Aqueous transport of redox active radionuclides (e.g., U, Tc) is strongly influenced by redox and pH conditions (Icenhower et al. 2008; Ilton et al. 2008; Liu et al. 2015; Qafoku et al. 2010). As such, subsurface biogeochemical conditions can be intentionally manipulated to promote reductive precipitation or adsorption to decrease the solubility of these radionuclides (Szecsody et al. 2004). However, reduced oxidation states for most radionuclides are prone to rapid re-oxidation as natural oxidative conditions reestablish. For example, groundwater concentrations of uranium were successfully depleted by in-situ biostimulation at the Oak Ridge Field Research Center (TN, USA) and at the Old Rifle Site (CO, USA); however, rapid re-oxidation resulted in remobilization once nutrient additions, and bioreduction, ceased (N’Guessan et al. 2010; Wu et al. 2007). Previous studies have also shown that pertechnetate can be readily bioreduced to Tc(IV)O2×xH2O (Istok et al. 2004; Fredrickson et al. 2009), a precipitate that can be quickly and nearly completely reoxidized. Tc precipitated with sulfide oxidizes more slowly (i.e., months; Lukens et al. 2002, 2005; Ferrier et al. 2013), but still oxidize.

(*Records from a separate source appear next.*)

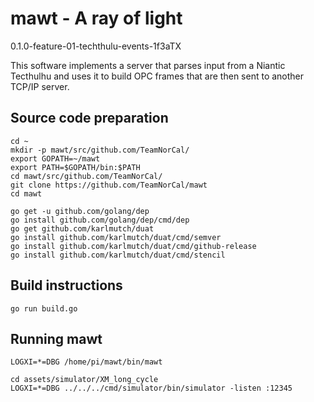 # mawt - A ray of light

<repo-version>0.1.0-feature-01-techthulu-events-1f3aTX</repo-version>

This software implements a server that parses input from a Niantic Tecthulhu and uses it to build OPC frames that are then sent to another TCP/IP server.

## Source code preparation

```shell
cd ~
mkdir -p mawt/src/github.com/TeamNorCal/
export GOPATH=~/mawt
export PATH=$GOPATH/bin:$PATH
cd mawt/src/github.com/TeamNorCal/
git clone https://github.com/TeamNorCal/mawt
cd mawt
```

```shell
go get -u github.com/golang/dep
go install github.com/golang/dep/cmd/dep
go get github.com/karlmutch/duat
go install github.com/karlmutch/duat/cmd/semver
go install github.com/karlmutch/duat/cmd/github-release
go install github.com/karlmutch/duat/cmd/stencil
```

## Build instructions

```shell
go run build.go
```

## Running mawt

```shell
LOGXI=*=DBG /home/pi/mawt/bin/mawt
```

```shell
cd assets/simulator/XM_long_cycle
LOGXI=*=DBG ../../../cmd/simulator/bin/simulator -listen :12345
```
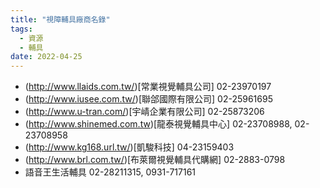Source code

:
 ```yaml
---
title: "視障輔具廠商名錄"
tags:
  - 資源
  - 輔具
date: 2022-04-25
---
```

* (http://www.llaids.com.tw/)[常業視覺輔具公司] 02-23970197
* (http://www.iusee.com.tw/)[聯郃國際有限公司] 02-25961695
* (http://www.u-tran.com/)[宇崝企業有限公司] 02-25873206
* (http://www.shinemed.com.tw)[龍泰視覺輔具中心] 02-23708988, 02-23708958
* (http://www.kg168.url.tw/)[凱駿科技] 04-23159403
* (http://www.brl.com.tw/)[布萊爾視覺輔具代購網] 02-2883-0798
* 語音王生活輔具 02-28211315, 0931-717161
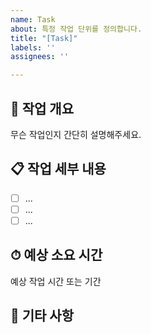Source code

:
 ```yaml
---
name: Task
about: 특정 작업 단위를 정의합니다.
title: "[Task]"
labels: ''
assignees: ''

---
```


## 🎯 작업 개요
무슨 작업인지 간단히 설명해주세요.

## 📋 작업 세부 내용
- [ ] ...
- [ ] ...
- [ ] ...

## ⏱ 예상 소요 시간
예상 작업 시간 또는 기간

## 📝 기타 사항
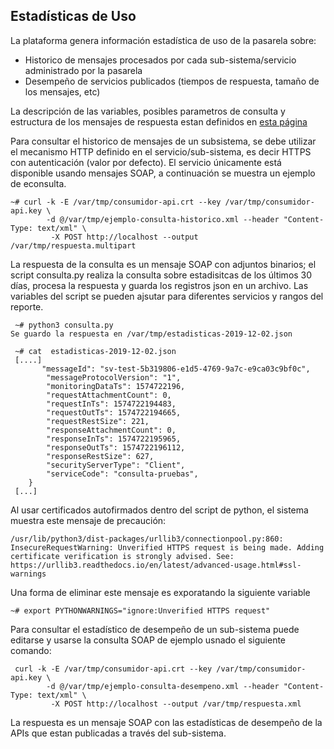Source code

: ## Estadísticas de Uso

La plataforma genera información estadística de uso de la pasarela sobre:
 * Historico de mensajes procesados por cada sub-sistema/servicio administrado por la pasarela
 * Desempeño de servicios publicados (tiempos de respuesta, tamaño de los mensajes, etc) 
 
 La descripción de las variables, posibles parametros de consulta y estructura de los mensajes de respuesta estan definidos en [esta página](https://github.com/nordic-institute/X-Road/blob/6.22.0/doc/OperationalMonitoring/Protocols/pr-opmon_x-road_operational_monitoring_protocol_Y-1096-2.md)

Para consultar el historico de mensajes de un subsistema, se debe utilizar el mecanismo HTTP definido en el servicio/sub-sistema, es decir HTTPS con autenticación (valor por defecto). El servicio únicamente está disponible usando mensajes SOAP, a continuación se muestra un ejemplo de econsulta.

```
~# curl -k -E /var/tmp/consumidor-api.crt --key /var/tmp/consumidor-api.key \
        -d @/var/tmp/ejemplo-consulta-historico.xml --header "Content-Type: text/xml" \
         -X POST http://localhost --output /var/tmp/respuesta.multipart
```
La respuesta de la consulta es un mensaje SOAP con adjuntos binarios; el script consulta.py realiza la consulta sobre estadisitcas de los últimos 30 días, procesa la respuesta y guarda los registros json en un archivo. Las variables del script se pueden ajsutar para diferentes servicios y rangos del reporte. 

```
 ~# python3 consulta.py
Se guardo la respuesta en /var/tmp/estadisticas-2019-12-02.json

 ~# cat  estadisticas-2019-12-02.json
 [....]
       "messageId": "sv-test-5b319806-e1d5-4769-9a7c-e9ca03c9bf0c",
        "messageProtocolVersion": "1",
        "monitoringDataTs": 1574722196,
        "requestAttachmentCount": 0,
        "requestInTs": 1574722194483,
        "requestOutTs": 1574722194665,
        "requestRestSize": 221,
        "responseAttachmentCount": 0,
        "responseInTs": 1574722195965,
        "responseOutTs": 1574722196112,
        "responseRestSize": 627,
        "securityServerType": "Client",
        "serviceCode": "consulta-pruebas",
    }
 [...]   
```

Al usar certificados autofirmados dentro del script de python, el sistema muestra este mensaje de precaución:
```
/usr/lib/python3/dist-packages/urllib3/connectionpool.py:860: InsecureRequestWarning: Unverified HTTPS request is being made. Adding certificate verification is strongly advised. See: https://urllib3.readthedocs.io/en/latest/advanced-usage.html#ssl-warnings
```
Una forma de eliminar este mensaje es exporatando la siguiente variable
```
~# export PYTHONWARNINGS="ignore:Unverified HTTPS request"
```

Para consultar el estadístico de desempeño de un sub-sistema puede editarse y usarse la consulta SOAP de ejemplo usnado el siguiente comando:
```
 curl -k -E /var/tmp/consumidor-api.crt --key /var/tmp/consumidor-api.key \
        -d @/var/tmp/ejemplo-consulta-desempeno.xml --header "Content-Type: text/xml" \
         -X POST http://localhost --output /var/tmp/respuesta.xml
```
La respuesta es un mensaje SOAP con las estadísticas de desempeño de la APIs que estan publicadas a través del sub-sistema.

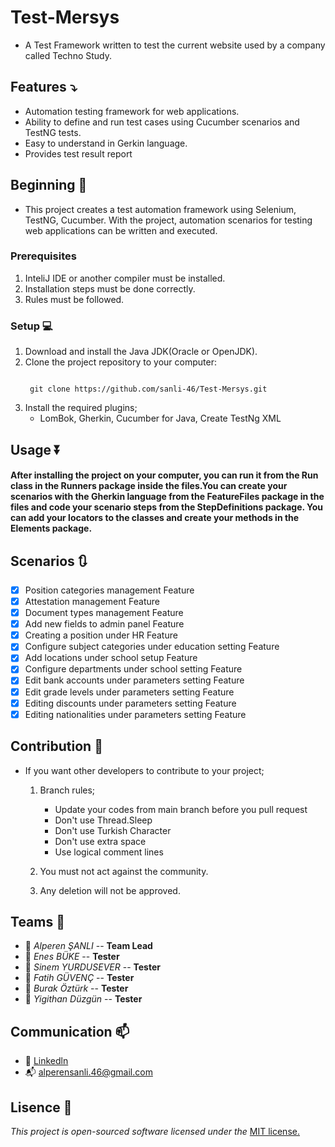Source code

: # Test-Mersys

- A Test Framework written to test the current website used by a company called Techno Study.


## Features ⤵️

- Automation testing framework for web applications.
- Ability to define and run test cases using Cucumber scenarios and TestNG tests.
- Easy to understand in Gerkin language.
- Provides test result report

## Beginning 🌠
- This project creates a test automation framework using Selenium, TestNG, Cucumber. With the project, automation scenarios for testing web applications can be written and executed.

### Prerequisites
1. InteliJ IDE or another compiler must be installed.
2. Installation steps must be done correctly.
3. Rules must be followed.

### Setup 💻
1. Download and install the Java JDK(Oracle or OpenJDK).
2. Clone the project repository to your computer:
    ```
    
     git clone https://github.com/sanli-46/Test-Mersys.git
    
    ```
4. Install the required plugins;
   - LomBok, Gherkin, Cucumber for Java, Create TestNg XML

## Usage ⏬
#### After installing the project on your computer, you can run it from the Run class in the Runners package inside the files.You can create your scenarios with the Gherkin language from the FeatureFiles package in the files and code your scenario steps from the StepDefinitions package. You can add your locators to the classes  and create your methods in the Elements package.

## Scenarios 🔃
- [x] Position categories management Feature
- [x] Attestation management Feature
- [x] Document types management Feature
- [x] Add new fields to admin panel Feature
- [x] Creating a position under HR Feature
- [x] Configure subject categories under education setting Feature
- [x] Add locations under school setup Feature
- [x] Configure departments under school setting Feature
- [x] Edit bank accounts under parameters setting Feature
- [x] Edit grade levels under parameters setting Feature
- [x] Editing discounts under parameters setting Feature
- [x] Editing nationalities under parameters setting Feature

## Contribution 🚧
* If you want other developers to contribute to your project;
  1. Branch rules;
      - Update your codes from main branch before you pull request
      - Don't use Thread.Sleep
      - Don't use Turkish Character
      - Don't use extra space
      - Use logical comment lines
    
  2. You must not act against the community. 
  3. Any deletion will not be approved.

## Teams 🍵
 * 🍪 _Alperen ŞANLI_ --  **Team Lead**
 * 🍪 _Enes BÜKE_ --  **Tester**
 * 🍪 _Sinem YURDUSEVER_ -- **Tester**
 * 🍪 _Fatih GÜVENÇ_ -- **Tester**
 * 🍪 _Burak Öztürk_ -- **Tester**
 * 🍪 _Yigithan Düzgün_ -- **Tester**


## Communication 📫
 - 🔗 [Linkedln]([https://www.linkedin.com/in/alperen-%C5%9Fanl%C4%B1](https://www.linkedin.com/in/alperen-%C5%9Fanl%C4%B1-a21142216/))
 - 📬 alperensanli.46@gmail.com

## **Lisence**  📎

_This project is open-sourced software licensed under the_ [MIT license.](Lisence.md)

Because these effects are temporary, reductive immobilization of certain metals and radionuclides is only part of a long-term remedial strategy for contaminated sites. Stabilization measures are required to meaningfully retard or prevent eventual re-oxidation and re-mobilization of radionuclides such as U and Tc. Temporarily reduced Tc(IV) precipitate has been shown by X-ray absorption near edge structure (XANES) surface phase analysis to be stable under oxic conditions due to coating by aluminosilicates in water-saturated sediments (Szecsody et al. 2014), and is also hypothesized to occur at low water saturation for pertechnetate-laden sediment treated with H2S and NH3 gasses (Szecsody et al. 2015). Ammonia gas treatment of unsaturated sediments also results in U(VI) reduction and precipitation and aluminosilicate coatings (Di Pietro et al. 2020; Szecsody et al. 2011).